Once you are past the rock formations, the first mate sets the lines - typically there are at least 4 lines with lures, and an additional "streamer" line intended to attract the attention of the fish. When we fished in March, we caught several skipjack (a type of mackerel) as well as two yellowfin tuna. September is a different season, and within the first 90 minutes we had caught 4 Dorado - also known as Mahi Mahi or Dolphin Fish - a beautiful yellow spotted fish with a blue sail. And then the fun began.
Our captain and mate were constantly scanning the ocean, and when they spotted the marlin, they jumped into action. They saw it leaping, and started "chumming" the water by tossing bait fish in to attract the marlin. AND IT BIT! The line with the hooked marlin was handed to our travel companion, an accomplished lake fisherman. It was thrilling to watch; the marlin was initially very close to our boat, but the fish ran - our friend was reeling in while simultaneously the fish was pulling line out. An interesting physics lesson! He fought the fish for 57 minutes before the line snapped - although we had no intention to keep the fish, it was still disappointing to not get it closer to our boat to document. BUT - within ten minutes of that broken line, we hooked a SAILFISH. This fish snapped the line within 10 minutes. After this we hooked nothing - but we were not alone - our captain was on the radio with his colleagues and nobody was catching ANYTHING. So after 7.5 hours on the water, we headed back to the marina, where a man with a big blue bucket took away our catch, and for $3 each dressed our Dorado into fish filets, which we put on ice to take to the next hotel, Secrets in San Jose del Cabo.

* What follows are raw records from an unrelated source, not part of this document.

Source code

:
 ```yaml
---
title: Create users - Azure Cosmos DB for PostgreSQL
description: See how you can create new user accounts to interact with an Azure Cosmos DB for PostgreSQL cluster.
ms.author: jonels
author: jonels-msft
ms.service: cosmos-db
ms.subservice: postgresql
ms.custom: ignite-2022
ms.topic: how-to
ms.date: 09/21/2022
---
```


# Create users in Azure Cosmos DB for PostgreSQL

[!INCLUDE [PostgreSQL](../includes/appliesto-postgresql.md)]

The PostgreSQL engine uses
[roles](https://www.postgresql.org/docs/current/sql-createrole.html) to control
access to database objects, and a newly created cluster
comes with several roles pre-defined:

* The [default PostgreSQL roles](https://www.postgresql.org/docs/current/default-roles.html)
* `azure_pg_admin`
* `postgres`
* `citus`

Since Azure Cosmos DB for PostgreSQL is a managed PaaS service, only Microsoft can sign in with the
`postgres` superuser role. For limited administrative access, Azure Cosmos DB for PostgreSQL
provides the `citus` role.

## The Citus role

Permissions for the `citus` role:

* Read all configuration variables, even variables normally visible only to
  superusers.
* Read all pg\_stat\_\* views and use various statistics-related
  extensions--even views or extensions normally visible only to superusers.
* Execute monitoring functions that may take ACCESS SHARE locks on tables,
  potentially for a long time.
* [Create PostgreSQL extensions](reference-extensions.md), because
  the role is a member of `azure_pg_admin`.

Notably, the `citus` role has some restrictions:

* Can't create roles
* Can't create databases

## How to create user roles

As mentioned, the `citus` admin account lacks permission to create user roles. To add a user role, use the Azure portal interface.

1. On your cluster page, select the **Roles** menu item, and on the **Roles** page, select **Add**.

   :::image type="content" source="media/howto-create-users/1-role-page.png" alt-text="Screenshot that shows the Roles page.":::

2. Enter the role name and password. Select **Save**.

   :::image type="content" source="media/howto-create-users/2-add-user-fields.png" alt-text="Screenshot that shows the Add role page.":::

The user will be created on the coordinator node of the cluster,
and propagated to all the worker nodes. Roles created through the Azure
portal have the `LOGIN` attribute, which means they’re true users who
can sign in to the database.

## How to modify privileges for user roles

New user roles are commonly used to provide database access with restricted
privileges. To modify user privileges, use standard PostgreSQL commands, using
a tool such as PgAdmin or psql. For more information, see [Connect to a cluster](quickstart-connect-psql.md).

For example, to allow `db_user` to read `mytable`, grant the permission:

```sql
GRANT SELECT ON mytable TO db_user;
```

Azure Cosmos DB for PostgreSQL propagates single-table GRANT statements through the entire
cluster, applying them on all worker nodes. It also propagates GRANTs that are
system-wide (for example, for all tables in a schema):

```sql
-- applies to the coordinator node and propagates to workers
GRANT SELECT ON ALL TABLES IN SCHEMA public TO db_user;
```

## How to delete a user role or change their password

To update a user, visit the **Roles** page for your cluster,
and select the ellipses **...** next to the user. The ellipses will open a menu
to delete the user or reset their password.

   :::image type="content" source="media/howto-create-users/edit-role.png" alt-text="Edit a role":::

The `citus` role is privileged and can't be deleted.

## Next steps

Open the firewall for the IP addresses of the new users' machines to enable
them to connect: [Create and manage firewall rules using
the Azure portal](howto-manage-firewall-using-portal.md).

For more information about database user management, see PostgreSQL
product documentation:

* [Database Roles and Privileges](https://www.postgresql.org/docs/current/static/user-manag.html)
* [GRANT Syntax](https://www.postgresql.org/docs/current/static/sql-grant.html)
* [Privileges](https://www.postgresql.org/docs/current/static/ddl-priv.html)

Breathless is a 5 story complex on the marina with a party vibe - but Secrets is 30 km south, in San Jose del Cabo, with much more of a traditional resort feel. The rooms were very different - much more spacious with hacienda-type furnishings, and a beautiful oceanfront setting. We left our iced fish filets with the concierge to be prepared at the Italian restaurant, with a dress code (!) We opted to have the fish prepared in the Chef's special preparation which was SPECTACULAR. All four of us were exhausted after the long day on the boat so we literally fell into our very comfortable beds.
The next day the Marina turned out to be closed, due to Hurricane Norma lurking not too far away, so we had a lovely day at the resort - with a lot of time walking the grounds, doing the aerobics in the pool, and checking out the talents of the pool bartenders. NB: an iceberg, consisting of a glass of beer with a bit of frozen margarita on top, is not too bad! We had dinner that night at the nominal Mexican restaurant, although the menu was not really Mexican.

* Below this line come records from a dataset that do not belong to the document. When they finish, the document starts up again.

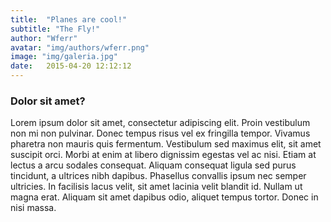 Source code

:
 ```yaml
---
title:  "Planes are cool!"
subtitle: "The Fly!"
author: "Wferr"
avatar: "img/authors/wferr.png"
image: "img/galeria.jpg"
date:   2015-04-20 12:12:12
---
```


### Dolor sit amet?

<p class="text-justify">
Lorem ipsum dolor sit amet, consectetur adipiscing elit. Proin vestibulum non mi non pulvinar. Donec tempus risus vel ex fringilla tempor. Vivamus pharetra non mauris quis fermentum. Vestibulum sed maximus elit, sit amet suscipit orci. Morbi at enim at libero dignissim egestas vel ac nisi. Etiam at lectus a arcu sodales consequat. Aliquam consequat ligula sed purus tincidunt, a ultrices nibh dapibus. Phasellus convallis ipsum nec semper ultricies. In facilisis lacus velit, sit amet lacinia velit blandit id. Nullam ut magna erat. Aliquam sit amet dapibus odio, aliquet tempus tortor. Donec in nisi massa.
</p>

Next day we scheduled a day trip to Todos Santos. On the way we stopped at the El Cactus Glass Factory in Cabo San Lucas - it was a Sunday, so the artisans were not demonstrating their technique - but the grounds and shop were absolutely lovely and are well worth a visit. Our plan was to revisit several spots we had seen in March, including lunch at Tequila Sunrise...but after a lovely drive to Todos Santos, we found the restaurant was closed that day. No Worries - we took a walk around the town, then settled at the Hotel California for a lovely lunch. During lunch, a young man set up a kick pottery wheel in the courtyard, and proceeded to create lovely recreations of the hotel's fountain, all for tips. We headed back to our hotel to prep for our return home.